PROBLEM TO SOLVE:
Every line of the material below needs to be written out exactly, please.

SOURCE DATA:

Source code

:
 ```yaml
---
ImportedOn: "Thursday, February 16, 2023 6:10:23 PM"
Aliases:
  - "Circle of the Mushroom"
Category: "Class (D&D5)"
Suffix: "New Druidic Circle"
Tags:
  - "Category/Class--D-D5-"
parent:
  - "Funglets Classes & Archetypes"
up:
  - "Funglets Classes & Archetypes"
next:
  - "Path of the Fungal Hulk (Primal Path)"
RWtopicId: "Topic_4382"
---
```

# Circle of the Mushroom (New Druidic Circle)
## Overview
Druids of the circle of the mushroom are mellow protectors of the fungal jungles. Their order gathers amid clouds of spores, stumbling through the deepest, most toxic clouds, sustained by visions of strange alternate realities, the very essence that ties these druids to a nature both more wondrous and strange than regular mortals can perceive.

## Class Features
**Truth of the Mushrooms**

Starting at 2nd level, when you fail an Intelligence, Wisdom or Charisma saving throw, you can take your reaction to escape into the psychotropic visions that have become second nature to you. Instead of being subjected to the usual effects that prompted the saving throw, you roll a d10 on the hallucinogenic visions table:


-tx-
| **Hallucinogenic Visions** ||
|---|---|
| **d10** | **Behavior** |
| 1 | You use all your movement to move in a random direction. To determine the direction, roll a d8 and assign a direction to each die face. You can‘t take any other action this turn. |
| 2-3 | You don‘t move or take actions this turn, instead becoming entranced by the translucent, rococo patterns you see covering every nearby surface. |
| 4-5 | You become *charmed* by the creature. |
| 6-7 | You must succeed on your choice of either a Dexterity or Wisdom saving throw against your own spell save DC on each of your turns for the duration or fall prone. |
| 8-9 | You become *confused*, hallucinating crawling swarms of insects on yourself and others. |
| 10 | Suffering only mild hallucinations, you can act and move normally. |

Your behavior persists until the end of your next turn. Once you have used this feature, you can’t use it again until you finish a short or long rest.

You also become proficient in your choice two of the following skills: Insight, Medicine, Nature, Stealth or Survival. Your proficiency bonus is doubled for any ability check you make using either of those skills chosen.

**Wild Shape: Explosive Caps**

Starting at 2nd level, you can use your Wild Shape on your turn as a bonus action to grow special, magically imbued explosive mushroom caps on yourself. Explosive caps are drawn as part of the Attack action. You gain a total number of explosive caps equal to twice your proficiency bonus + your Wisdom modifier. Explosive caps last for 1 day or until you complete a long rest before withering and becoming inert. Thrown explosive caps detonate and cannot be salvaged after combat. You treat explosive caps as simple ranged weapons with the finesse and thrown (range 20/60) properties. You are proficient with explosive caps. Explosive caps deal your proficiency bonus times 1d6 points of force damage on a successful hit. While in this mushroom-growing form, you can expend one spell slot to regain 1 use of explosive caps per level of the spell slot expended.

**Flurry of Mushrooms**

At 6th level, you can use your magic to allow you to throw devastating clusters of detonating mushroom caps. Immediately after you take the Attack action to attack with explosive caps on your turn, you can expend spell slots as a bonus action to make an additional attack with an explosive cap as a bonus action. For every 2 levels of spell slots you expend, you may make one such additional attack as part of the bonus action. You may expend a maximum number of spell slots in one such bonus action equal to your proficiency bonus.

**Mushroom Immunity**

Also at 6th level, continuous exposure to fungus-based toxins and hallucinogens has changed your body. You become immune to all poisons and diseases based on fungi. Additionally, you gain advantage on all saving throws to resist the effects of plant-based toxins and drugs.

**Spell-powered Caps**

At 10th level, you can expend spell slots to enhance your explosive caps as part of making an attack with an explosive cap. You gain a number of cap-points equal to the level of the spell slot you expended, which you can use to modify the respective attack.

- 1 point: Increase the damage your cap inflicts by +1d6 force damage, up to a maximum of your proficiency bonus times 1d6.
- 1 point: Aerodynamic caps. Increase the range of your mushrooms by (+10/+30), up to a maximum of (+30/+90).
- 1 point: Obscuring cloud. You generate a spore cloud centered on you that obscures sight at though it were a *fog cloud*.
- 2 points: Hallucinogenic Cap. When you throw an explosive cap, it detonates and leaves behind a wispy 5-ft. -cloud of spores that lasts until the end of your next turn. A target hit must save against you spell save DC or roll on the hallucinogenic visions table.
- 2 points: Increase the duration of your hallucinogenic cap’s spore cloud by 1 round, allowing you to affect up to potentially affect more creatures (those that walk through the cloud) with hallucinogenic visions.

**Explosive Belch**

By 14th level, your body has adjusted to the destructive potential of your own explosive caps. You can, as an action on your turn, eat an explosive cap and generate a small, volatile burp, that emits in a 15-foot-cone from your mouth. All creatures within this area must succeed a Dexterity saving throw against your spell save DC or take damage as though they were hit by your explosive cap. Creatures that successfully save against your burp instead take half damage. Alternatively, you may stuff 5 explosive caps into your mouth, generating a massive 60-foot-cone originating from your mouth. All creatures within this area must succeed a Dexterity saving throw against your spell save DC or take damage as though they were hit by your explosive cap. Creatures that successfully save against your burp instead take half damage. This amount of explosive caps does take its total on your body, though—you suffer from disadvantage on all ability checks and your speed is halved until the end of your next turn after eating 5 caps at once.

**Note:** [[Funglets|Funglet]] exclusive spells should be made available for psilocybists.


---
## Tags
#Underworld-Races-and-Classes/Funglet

FINISHED EXERCISE:
Source code

:
 ```yaml
---
ImportedOn: "Thursday, February 16, 2023 6:10:23 PM"
Aliases:
  - "Circle of the Mushroom"
Category: "Class (D&D5)"
Suffix: "New Druidic Circle"
Tags:
  - "Category/Class--D-D5-"
parent:
  - "Funglets Classes & Archetypes"
up:
  - "Funglets Classes & Archetypes"
next:
  - "Path of the Fungal Hulk (Primal Path)"
RWtopicId: "Topic_4382"
---
```

# Circle of the Mushroom (New Druidic Circle)
## Overview
Druids of the circle of the mushroom are mellow protectors of the fungal jungles. Their order gathers amid clouds of spores, stumbling through the deepest, most toxic clouds, sustained by visions of strange alternate realities, the very essence that ties these druids to a nature both more wondrous and strange than regular mortals can perceive.

## Class Features
**Truth of the Mushrooms**

Starting at 2nd level, when you fail an Intelligence, Wisdom or Charisma saving throw, you can take your reaction to escape into the psychotropic visions that have become second nature to you. Instead of being subjected to the usual effects that prompted the saving throw, you roll a d10 on the hallucinogenic visions table:


-tx-
| **Hallucinogenic Visions** ||
|---|---|
| **d10** | **Behavior** |
| 1 | You use all your movement to move in a random direction. To determine the direction, roll a d8 and assign a direction to each die face. You can‘t take any other action this turn. |
| 2-3 | You don‘t move or take actions this turn, instead becoming entranced by the translucent, rococo patterns you see covering every nearby surface. |
| 4-5 | You become *charmed* by the creature. |
| 6-7 | You must succeed on your choice of either a Dexterity or Wisdom saving throw against your own spell save DC on each of your turns for the duration or fall prone. |
| 8-9 | You become *confused*, hallucinating crawling swarms of insects on yourself and others. |
| 10 | Suffering only mild hallucinations, you can act and move normally. |

Your behavior persists until the end of your next turn. Once you have used this feature, you can’t use it again until you finish a short or long rest.

You also become proficient in your choice two of the following skills: Insight, Medicine, Nature, Stealth or Survival. Your proficiency bonus is doubled for any ability check you make using either of those skills chosen.

**Wild Shape: Explosive Caps**

Starting at 2nd level, you can use your Wild Shape on your turn as a bonus action to grow special, magically imbued explosive mushroom caps on yourself. Explosive caps are drawn as part of the Attack action. You gain a total number of explosive caps equal to twice your proficiency bonus + your Wisdom modifier. Explosive caps last for 1 day or until you complete a long rest before withering and becoming inert. Thrown explosive caps detonate and cannot be salvaged after combat. You treat explosive caps as simple ranged weapons with the finesse and thrown (range 20/60) properties. You are proficient with explosive caps. Explosive caps deal your proficiency bonus times 1d6 points of force damage on a successful hit. While in this mushroom-growing form, you can expend one spell slot to regain 1 use of explosive caps per level of the spell slot expended.

**Flurry of Mushrooms**

At 6th level, you can use your magic to allow you to throw devastating clusters of detonating mushroom caps. Immediately after you take the Attack action to attack with explosive caps on your turn, you can expend spell slots as a bonus action to make an additional attack with an explosive cap as a bonus action. For every 2 levels of spell slots you expend, you may make one such additional attack as part of the bonus action. You may expend a maximum number of spell slots in one such bonus action equal to your proficiency bonus.

**Mushroom Immunity**

Also at 6th level, continuous exposure to fungus-based toxins and hallucinogens has changed your body. You become immune to all poisons and diseases based on fungi. Additionally, you gain advantage on all saving throws to resist the effects of plant-based toxins and drugs.

**Spell-powered Caps**

At 10th level, you can expend spell slots to enhance your explosive caps as part of making an attack with an explosive cap. You gain a number of cap-points equal to the level of the spell slot you expended, which you can use to modify the respective attack.

- 1 point: Increase the damage your cap inflicts by +1d6 force damage, up to a maximum of your proficiency bonus times 1d6.
- 1 point: Aerodynamic caps. Increase the range of your mushrooms by (+10/+30), up to a maximum of (+30/+90).
- 1 point: Obscuring cloud. You generate a spore cloud centered on you that obscures sight at though it were a *fog cloud*.
- 2 points: Hallucinogenic Cap. When you throw an explosive cap, it detonates and leaves behind a wispy 5-ft. -cloud of spores that lasts until the end of your next turn. A target hit must save against you spell save DC or roll on the hallucinogenic visions table.
- 2 points: Increase the duration of your hallucinogenic cap’s spore cloud by 1 round, allowing you to affect up to potentially affect more creatures (those that walk through the cloud) with hallucinogenic visions.

**Explosive Belch**

By 14th level, your body has adjusted to the destructive potential of your own explosive caps. You can, as an action on your turn, eat an explosive cap and generate a small, volatile burp, that emits in a 15-foot-cone from your mouth. All creatures within this area must succeed a Dexterity saving throw against your spell save DC or take damage as though they were hit by your explosive cap. Creatures that successfully save against your burp instead take half damage. Alternatively, you may stuff 5 explosive caps into your mouth, generating a massive 60-foot-cone originating from your mouth. All creatures within this area must succeed a Dexterity saving throw against your spell save DC or take damage as though they were hit by your explosive cap. Creatures that successfully save against your burp instead take half damage. This amount of explosive caps does take its total on your body, though—you suffer from disadvantage on all ability checks and your speed is halved until the end of your next turn after eating 5 caps at once.

**Note:** [[Funglets|Funglet]] exclusive spells should be made available for psilocybists.


---
## Tags
#Underworld-Races-and-Classes/Funglet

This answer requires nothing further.